POLICY 11-16
SALE OR SERVICE OF NON-CAMPUS DINING SERVICES FOOD ON CAMPUS

  • Issued: 11-2-05
  • Revised:
  • Approved:

I. GENERAL

 

Fort Lewis College's Campus Dining Services (CDS) are provided by the College's exclusive food service contractor.  The contractor holds exclusive rights to the sale and service of food in or on campus property.

 

This policy and procedure acknowledges the contractual obligations between the College and CDS and the occasional needs for the College's registered clubs, organizations, and departments to sell and serve non-CDS food on campus property.  This policy and procedure is a collaborative effort between the College and CDS to set out how non-CDS foods on campus property are sold or served.

 

The purpose of this policy and procedure is to promote safe food handling practices in selling or serving non-CDS food by non-CDS staff.  Federal, State, and local laws and regulations must always be followed to sell or serve any food on campus.

 

II. TEMPERATURE SENSITIVE FOOD SALES

A.        Hot and cold food items needing to be held at specific safe temperatures for food safety are defined as temperature sensitive foods.  These food items usually contain meat and/or dairy products.

 

B.         The following locations have been approved for sales and service of non-CDS food items.  Other locations must be approved by the Assistant Director of Facilities Scheduling, after consulting with the Director of CDS.

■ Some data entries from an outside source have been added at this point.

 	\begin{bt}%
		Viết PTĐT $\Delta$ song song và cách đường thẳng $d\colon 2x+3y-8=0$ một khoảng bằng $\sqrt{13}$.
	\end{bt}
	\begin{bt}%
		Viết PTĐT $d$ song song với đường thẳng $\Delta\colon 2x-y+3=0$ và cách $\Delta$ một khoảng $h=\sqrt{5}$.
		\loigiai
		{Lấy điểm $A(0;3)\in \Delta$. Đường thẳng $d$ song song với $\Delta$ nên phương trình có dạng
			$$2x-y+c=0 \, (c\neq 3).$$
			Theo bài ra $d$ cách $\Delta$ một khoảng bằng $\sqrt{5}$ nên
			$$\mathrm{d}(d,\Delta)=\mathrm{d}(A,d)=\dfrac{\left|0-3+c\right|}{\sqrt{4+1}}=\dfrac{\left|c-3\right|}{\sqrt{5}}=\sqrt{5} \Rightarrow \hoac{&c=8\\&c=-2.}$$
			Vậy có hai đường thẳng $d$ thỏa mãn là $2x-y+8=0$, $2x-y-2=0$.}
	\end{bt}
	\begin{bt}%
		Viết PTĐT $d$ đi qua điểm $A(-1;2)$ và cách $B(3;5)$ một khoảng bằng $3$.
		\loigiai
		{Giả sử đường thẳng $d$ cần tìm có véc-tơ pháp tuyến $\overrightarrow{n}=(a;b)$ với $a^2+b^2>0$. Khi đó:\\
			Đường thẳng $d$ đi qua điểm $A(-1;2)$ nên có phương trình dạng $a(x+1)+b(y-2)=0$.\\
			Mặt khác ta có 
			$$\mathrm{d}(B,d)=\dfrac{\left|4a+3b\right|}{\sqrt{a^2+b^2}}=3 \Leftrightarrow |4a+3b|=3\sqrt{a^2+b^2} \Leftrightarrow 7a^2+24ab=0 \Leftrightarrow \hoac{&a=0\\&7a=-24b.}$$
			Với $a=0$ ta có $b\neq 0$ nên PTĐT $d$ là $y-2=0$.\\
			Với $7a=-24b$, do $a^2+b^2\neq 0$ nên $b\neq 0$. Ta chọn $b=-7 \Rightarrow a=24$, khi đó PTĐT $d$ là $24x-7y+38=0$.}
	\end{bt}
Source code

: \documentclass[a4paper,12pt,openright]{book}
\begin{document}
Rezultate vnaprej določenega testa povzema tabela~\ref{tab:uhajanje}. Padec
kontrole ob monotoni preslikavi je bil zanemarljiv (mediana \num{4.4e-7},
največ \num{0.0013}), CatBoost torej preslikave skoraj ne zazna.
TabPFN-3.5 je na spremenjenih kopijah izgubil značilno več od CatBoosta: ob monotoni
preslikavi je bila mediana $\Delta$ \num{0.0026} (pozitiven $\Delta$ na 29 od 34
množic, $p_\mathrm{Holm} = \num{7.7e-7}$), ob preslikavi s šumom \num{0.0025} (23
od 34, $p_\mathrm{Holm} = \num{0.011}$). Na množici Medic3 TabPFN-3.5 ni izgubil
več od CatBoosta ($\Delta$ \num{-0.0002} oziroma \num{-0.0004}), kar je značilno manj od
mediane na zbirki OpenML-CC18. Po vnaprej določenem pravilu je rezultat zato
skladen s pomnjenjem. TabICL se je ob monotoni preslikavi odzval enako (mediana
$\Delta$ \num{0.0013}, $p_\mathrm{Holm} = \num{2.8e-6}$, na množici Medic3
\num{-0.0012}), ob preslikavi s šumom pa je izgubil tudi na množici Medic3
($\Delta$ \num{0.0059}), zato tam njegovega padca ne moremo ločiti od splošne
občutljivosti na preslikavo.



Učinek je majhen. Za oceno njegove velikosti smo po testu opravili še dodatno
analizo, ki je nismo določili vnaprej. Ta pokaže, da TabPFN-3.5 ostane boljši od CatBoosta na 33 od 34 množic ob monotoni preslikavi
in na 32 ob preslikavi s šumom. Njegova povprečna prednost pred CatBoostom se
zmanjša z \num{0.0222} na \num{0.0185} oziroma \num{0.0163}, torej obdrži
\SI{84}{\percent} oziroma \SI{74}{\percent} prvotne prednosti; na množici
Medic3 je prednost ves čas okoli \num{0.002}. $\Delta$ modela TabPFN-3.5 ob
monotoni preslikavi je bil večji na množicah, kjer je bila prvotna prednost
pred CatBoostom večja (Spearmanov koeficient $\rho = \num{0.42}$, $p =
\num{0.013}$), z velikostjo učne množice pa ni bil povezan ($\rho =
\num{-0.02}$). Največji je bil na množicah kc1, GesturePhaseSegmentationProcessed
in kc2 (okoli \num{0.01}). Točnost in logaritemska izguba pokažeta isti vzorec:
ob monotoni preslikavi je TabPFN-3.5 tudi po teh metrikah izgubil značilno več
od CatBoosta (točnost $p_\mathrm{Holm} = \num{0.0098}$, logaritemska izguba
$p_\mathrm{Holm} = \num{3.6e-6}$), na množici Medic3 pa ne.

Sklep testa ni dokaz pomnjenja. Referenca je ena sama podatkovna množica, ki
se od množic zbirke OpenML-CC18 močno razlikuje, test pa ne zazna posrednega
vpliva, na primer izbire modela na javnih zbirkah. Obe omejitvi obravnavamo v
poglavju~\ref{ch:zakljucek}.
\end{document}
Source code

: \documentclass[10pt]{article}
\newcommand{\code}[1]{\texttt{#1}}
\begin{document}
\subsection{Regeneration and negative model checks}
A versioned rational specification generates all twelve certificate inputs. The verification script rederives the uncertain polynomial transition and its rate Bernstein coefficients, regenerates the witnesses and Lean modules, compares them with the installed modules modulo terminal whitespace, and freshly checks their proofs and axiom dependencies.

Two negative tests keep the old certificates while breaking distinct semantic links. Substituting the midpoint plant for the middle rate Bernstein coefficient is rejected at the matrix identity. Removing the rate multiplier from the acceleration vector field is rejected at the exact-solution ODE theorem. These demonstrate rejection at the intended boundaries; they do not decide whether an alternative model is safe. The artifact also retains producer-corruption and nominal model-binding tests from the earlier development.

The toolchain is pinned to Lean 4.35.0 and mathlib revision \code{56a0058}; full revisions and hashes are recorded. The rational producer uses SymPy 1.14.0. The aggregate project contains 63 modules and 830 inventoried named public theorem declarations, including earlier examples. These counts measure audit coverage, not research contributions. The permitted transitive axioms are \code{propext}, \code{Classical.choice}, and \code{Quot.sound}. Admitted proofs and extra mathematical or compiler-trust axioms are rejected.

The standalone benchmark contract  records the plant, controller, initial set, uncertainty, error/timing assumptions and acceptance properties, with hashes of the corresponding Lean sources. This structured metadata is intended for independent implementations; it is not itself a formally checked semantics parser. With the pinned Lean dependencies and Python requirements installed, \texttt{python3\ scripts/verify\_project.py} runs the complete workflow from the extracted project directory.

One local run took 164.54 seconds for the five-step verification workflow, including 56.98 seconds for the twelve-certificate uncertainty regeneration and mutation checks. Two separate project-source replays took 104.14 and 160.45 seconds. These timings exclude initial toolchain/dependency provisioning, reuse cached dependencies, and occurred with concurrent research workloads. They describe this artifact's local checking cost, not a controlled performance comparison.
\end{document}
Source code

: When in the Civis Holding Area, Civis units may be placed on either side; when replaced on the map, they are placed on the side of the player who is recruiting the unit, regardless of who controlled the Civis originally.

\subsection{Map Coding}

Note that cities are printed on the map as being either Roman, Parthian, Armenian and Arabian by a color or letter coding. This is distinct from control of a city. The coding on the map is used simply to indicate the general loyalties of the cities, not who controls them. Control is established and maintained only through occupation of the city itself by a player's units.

  • Native American Center
  • El Centro

 

C.        Number of sales allowed

  • No more than one temperature sensitive food sale is allowed on one weekday, on a first-come, first-served basis
  • Weekend sale of temperature sensitive food must be approved by the Assistant Director of Facilities Scheduling, after consulting with the Director of CDS
  • The number of temperature sensitive food sales allowed will be determined by the Assistant Director of Facilities Scheduling

 

D.        Procedure

                                                            1.      No later than two weeks prior to the planned sale, complete the form "Permission to Sell or Serve Non-Campus Dining Service Food", and submit to Facilities Scheduling Office, 106 CUB.

 

                                                            2.      For sale of temperature sensitive food event, at least one representative of the department or registered student organization must go to the Facilities Scheduling Office, 106 CUB, and check out the videotape on safe food handling and preparation, view it, and sign the form verifying that the videotape has been viewed   At least one person who has viewed the videotape must be present during the entire sale.  The start-to-end time of temperature sensitive food sale may not exceed two hours.

 

III. BAKE SALE ITEMS

A.        Bake sale items include baked goods prepared in commercial or non-commercial kitchens

 

The following locations have been approved for sales and service of non-CDS bake sale items

  • Campus Union Building (CUB) Lobby
  • Berndt Hall Hallways - east and west ends
  • Sage Hall hallways

Other locations must be approved by the Assistant Director of Facilities Scheduling, after consulting with the Director of CDS.

 

C.        Number of sales allowed

  • No more than one bake sale per location is allowed on one weekday, on a first-come, first-serve basis
  •  Weekend bake sales are not allowed
  • Each department or registered student organization may hold one bake sale per month

 

D.        Procedure

1.         No later than two weeks prior to the planned sale, complete the form "Permission to Sell or Serve Non-Campus Dining Service Food", and submit to Facilities Scheduling Office, 106 CUB, to reserve a location.

 

IV.       POTLUCKS

A.        Any non-CDS food items brought to College facilities or property to be served to more than 20 people, are defined as potlucks

 

B.        Locations for all potlucks (serving more than twenty people) sponsored by a department or registered student club must be approved by the Assistant Director of Facilitites Scheduling after consulting with the Director of CDS

 

C.        The number of potlucks serving more than twenty people on one day, weekday or weekend will be determined by the Director of CDS


D.        Procedure

1.      No later than two weeks prior to event, complete the form "Permission to Sell or Serve Non-Campus Dining Service Food", and submit to Facilities Scheduling Office, 106 CUB.  If the date is available, the Assistant Director will approve the location after consulting with Director of CDS

 

E.         Individuals bringing temperature-sensitive foods to the potluck should ensure that safe food-handling techniques have been followed

 

NOTE:  Potlucks with 20 people or fewer do not need approval

 

 

V. PENALTIES FOR NOT FOLLOWING THE NON-CDS FOOD POLICY

Violations may result in the loss of food sale privileges for up to one year, as determined by the Assistant Director of Facilities Scheduling, and/or (for Registered Student Organizations) referral to the College's judicial procedure, which could mean revocation of registered student organization status.

 

 

VI. APPROVED

Approved by President's Cabinet November 2, 2005.